- [Dataset entries]:
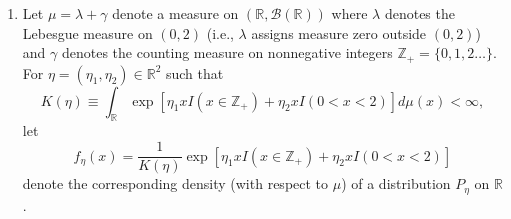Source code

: \documentclass[12pt]{article}
\newcounter{ProofCounter}
\newenvironment{Solution}{\stepcounter{ProofCounter}\textbf{Solution:}}{\hfill$\square$}
\begin{document}
\begin{enumerate}[leftmargin=0cm, itemindent=0cm]
\begin{enumerate}
\item Prove or disprove:  If $T$ is  minimal sufficient for $\mathcal{P}$, then $T$ is  minimal sufficient for $\mathcal{P}_0$.\\

  \begin{Solution}
    No, $T$ is not necessarily minimal sufficient. Let $m$ denote Lebesgue measure on $[0,1]$ and consider the family $\mathcal{P}\equiv
    \{P_\theta:\theta \in \Theta\}$ where for $\theta = (\theta_1, \theta_2) \in \Theta := (0,\infty)^{2}$, $P_{\theta}$ is the Beta distribution with
    mean $\theta_1 / (\theta_1 + \theta_2)$. Then $T(X) := X$ is minimal sufficient for $\mathcal{P}$.

    Now take $\Theta_0 := \{(1,1)\}$ and $\mathcal{P}_0 := \{P_{\theta} : \theta \in \Theta_0\} = \{P_{(1,1)}\}$, where $P_{(1,1)}$ is the uniform
    distribution on $[0,1]$. Then $\frac{dP_{(1,1)}}{dm}(x) \equiv 1$ a.e. $m$. Thus, by the Factorization Theorem, any constant function $S(X) \equiv C
    > 0$
    is sufficient, as we can write $\frac{dP_{(1,1)}}{dm}(x) = g(S(x))\cdot C^{-1}$, where $g(\cdot)$ is the identity. However, clearly $T$ cannot 
    be expressed as a function of $S$, so $T$ is not sufficient for $\mathcal{P}_0$.
  \end{Solution}




\item Prove or disprove:  If $T$ is  complete for $\mathcal{P}_0$, then $T$ is  minimal sufficient for $\mathcal{P}_0$.

  \begin{Solution}
    This is true. If $T$ is sufficient for $\mathcal{P}$, then clearly $T$ is sufficient for $\mathcal{P}_0$ (consider the Factorization Theorem).
    Further, since $T$ is complete for $\mathcal{P}_0$, $T$ is boundedly complete for $\mathcal{P}_0$. Thus, by Bahadur's Theorem, $T$ is minimal
    sufficient for $\mathcal{P}_0$.
  \end{Solution}


\end{enumerate}

\vspace{0.5cm}

\item Let $\mu=\lambda+\gamma$ denote a measure on $(\mathbb{R},\mathcal{B}(\mathbb{R}))$ where $\lambda$ denotes
the Lebesgue measure on $(0,2)$ (i.e., $\lambda$ assigns measure zero outside $(0,2)$) and $\gamma$ denotes the counting measure on nonnegative integers $\mathbb{Z}_+=\{0,1,2\ldots\}$.
 For $\eta =(\eta_1,\eta_2) \in \mathbb{R}^2$ such that
 \[
   K(\eta) \equiv \int_{\mathbb{R}} \exp\left[  \eta_1 x I(x \in \mathbb{Z}_+) + \eta_2 x I(0<x<2)  \right] d\mu(x)<\infty,
 \]
let
\[
f_\eta (x) = \frac{1}{K(\eta)}\exp\left[  \eta_1 x I(x \in \mathbb{Z}_+) + \eta_2 x I(0<x<2)  \right]
\]
denote the corresponding density (with respect to $\mu$) of a distribution $P_\eta$ on $ \mathbb{R}$.



\end{enumerate}
\end{document}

- [Assigned task]:
Copy out each line of the data that includes the string "with".

- [Reply]:
    \{P_\theta:\theta \in \Theta\}$ where for $\theta = (\theta_1, \theta_2) \in \Theta := (0,\infty)^{2}$, $P_{\theta}$ is the Beta distribution with
denote the corresponding density (with respect to $\mu$) of a distribution $P_\eta$ on $ \mathbb{R}$.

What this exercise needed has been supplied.